通常、企業は売り上げ目標から逆算し、人件費の上限(労働分配率)を決める。だが同社は逆だ。
1.社員から申告された給与を基に「人件費」が確定する
2.そこに必要な「固定費」や会社としての「営業利益」を足し合わせる
3. それらを賄うために必要な「限界利益額」を算出する
4. 限界利益を達成するための目標(予算)を逆算して設定する
つまり、全社の売り上げ目標は、社員たちが申告し、承認を得た給与の総額から生まれている。目標を達成できなければ自分たちの給与の原資が確保できない構造を、社員全員が本質的に理解しているのだ。これを支えるため、同社は売り上げなどのデータを商品別・チャネル別・日別に全社員へリアルタイムで公開している。さらに、会社経営の数字のつながりを社員が学ぶための研修も実施している。
自己申告型給与制度を導入してからの6年間で、一度だけ目標利益に届かない年があった。通常、業績不振の際に、企業から一方的な減給を突きつけられれば、不満が残る社員もいるだろう。しかしこの時、翌期の給与査定で多くの社員が「昨年は約束したチャレンジが未達だったため、今年は現状維持でいきます」と申告したという。

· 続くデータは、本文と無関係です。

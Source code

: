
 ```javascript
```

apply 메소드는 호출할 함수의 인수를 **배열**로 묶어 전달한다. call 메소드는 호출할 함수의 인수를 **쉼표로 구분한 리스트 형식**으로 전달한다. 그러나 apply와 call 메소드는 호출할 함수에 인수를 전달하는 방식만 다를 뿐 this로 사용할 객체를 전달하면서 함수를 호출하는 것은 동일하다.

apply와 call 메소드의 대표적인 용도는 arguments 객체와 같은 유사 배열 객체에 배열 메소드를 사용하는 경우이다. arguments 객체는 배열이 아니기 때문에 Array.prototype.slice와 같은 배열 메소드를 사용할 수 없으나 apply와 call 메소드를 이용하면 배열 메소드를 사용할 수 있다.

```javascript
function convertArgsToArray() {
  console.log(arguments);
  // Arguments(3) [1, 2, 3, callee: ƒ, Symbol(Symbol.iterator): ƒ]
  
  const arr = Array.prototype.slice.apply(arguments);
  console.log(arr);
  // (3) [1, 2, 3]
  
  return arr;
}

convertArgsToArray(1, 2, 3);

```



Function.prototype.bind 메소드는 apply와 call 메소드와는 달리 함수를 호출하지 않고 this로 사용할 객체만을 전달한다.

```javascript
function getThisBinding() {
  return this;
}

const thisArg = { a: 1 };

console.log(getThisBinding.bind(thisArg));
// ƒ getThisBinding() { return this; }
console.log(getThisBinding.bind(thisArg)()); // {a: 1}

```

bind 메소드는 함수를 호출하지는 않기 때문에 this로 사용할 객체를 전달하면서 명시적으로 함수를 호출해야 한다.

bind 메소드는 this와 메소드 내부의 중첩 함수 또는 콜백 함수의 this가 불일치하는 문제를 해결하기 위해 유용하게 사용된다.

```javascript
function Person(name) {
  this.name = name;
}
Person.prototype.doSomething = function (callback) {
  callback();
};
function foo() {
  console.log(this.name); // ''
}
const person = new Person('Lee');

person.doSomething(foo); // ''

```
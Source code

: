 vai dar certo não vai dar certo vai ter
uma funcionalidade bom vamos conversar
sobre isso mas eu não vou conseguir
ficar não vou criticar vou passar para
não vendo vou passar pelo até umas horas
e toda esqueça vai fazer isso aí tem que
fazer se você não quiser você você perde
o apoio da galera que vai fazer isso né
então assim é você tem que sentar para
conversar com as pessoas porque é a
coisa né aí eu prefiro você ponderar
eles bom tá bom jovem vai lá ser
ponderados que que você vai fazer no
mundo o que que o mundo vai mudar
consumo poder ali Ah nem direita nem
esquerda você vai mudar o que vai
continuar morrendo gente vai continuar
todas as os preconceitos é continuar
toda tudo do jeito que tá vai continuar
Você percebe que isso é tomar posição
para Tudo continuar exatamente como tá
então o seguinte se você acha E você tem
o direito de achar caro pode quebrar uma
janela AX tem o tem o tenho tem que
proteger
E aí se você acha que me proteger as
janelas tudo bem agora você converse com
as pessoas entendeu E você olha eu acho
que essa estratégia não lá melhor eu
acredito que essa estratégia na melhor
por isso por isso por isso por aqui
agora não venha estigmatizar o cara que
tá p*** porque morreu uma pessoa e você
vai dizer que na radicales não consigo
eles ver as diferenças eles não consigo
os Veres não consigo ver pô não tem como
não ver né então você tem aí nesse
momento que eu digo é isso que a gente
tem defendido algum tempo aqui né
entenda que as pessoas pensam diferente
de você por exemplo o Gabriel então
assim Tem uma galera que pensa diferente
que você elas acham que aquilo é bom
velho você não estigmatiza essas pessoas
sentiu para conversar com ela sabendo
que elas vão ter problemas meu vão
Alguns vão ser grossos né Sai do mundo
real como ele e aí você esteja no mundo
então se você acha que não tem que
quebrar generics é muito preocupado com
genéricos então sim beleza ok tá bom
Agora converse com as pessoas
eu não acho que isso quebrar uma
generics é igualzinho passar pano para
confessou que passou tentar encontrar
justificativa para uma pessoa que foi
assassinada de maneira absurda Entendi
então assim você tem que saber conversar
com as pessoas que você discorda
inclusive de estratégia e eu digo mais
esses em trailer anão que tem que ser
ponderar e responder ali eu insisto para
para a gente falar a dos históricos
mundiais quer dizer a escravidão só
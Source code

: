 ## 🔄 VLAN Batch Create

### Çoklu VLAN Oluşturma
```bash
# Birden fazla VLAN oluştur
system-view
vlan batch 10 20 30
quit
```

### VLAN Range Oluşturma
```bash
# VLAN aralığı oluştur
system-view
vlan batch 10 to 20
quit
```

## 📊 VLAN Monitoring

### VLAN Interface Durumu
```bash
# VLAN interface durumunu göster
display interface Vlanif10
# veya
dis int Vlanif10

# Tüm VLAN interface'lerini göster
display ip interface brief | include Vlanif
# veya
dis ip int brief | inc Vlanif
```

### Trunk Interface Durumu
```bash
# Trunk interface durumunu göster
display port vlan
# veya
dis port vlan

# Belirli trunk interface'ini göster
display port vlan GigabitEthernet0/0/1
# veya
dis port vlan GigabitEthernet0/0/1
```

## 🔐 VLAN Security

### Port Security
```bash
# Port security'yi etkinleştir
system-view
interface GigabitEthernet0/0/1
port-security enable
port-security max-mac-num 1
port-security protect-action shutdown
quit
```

「会社から与えられた給与ではなく、自ら提案した約束だからこそ、ピンチの時に自分ごととして向き合い、会社を立て直そうとする意志が生まれるのです。自己申告型給与制度は、リスクもあります。しかし、存続の危機など、会社のピンチの時、主体的に考えられる社員がいることは大きな強みになります」
木村社長は、これからの組織づくりの在り方を「料理から発酵へ」という言葉で表現する。
「従来のマネジメントは“料理”のようです。良い素材(人材)を集め、決められたレシピ(マニュアル)に従い、適切な管理のもとで調理する。一方、自律型組織は“発酵”です。経営者の仕事はレシピ通りに人を管理することではなく、良い菌が活発に活動できる環境を整えることです」
環境をつくったら、あとは余計な手出し(過度なコントロール)をせず、信頼して見守る――じっくりと時間をかけることで、やがて成果が自然と生まれてくる。
「心配」ではなく「信頼」を組織運営の土台に据える――木村石鹸工業の挑戦は、形骸化した人事評価や硬直した組織に悩む経営者に、新たな組織づくりのヒントを示している。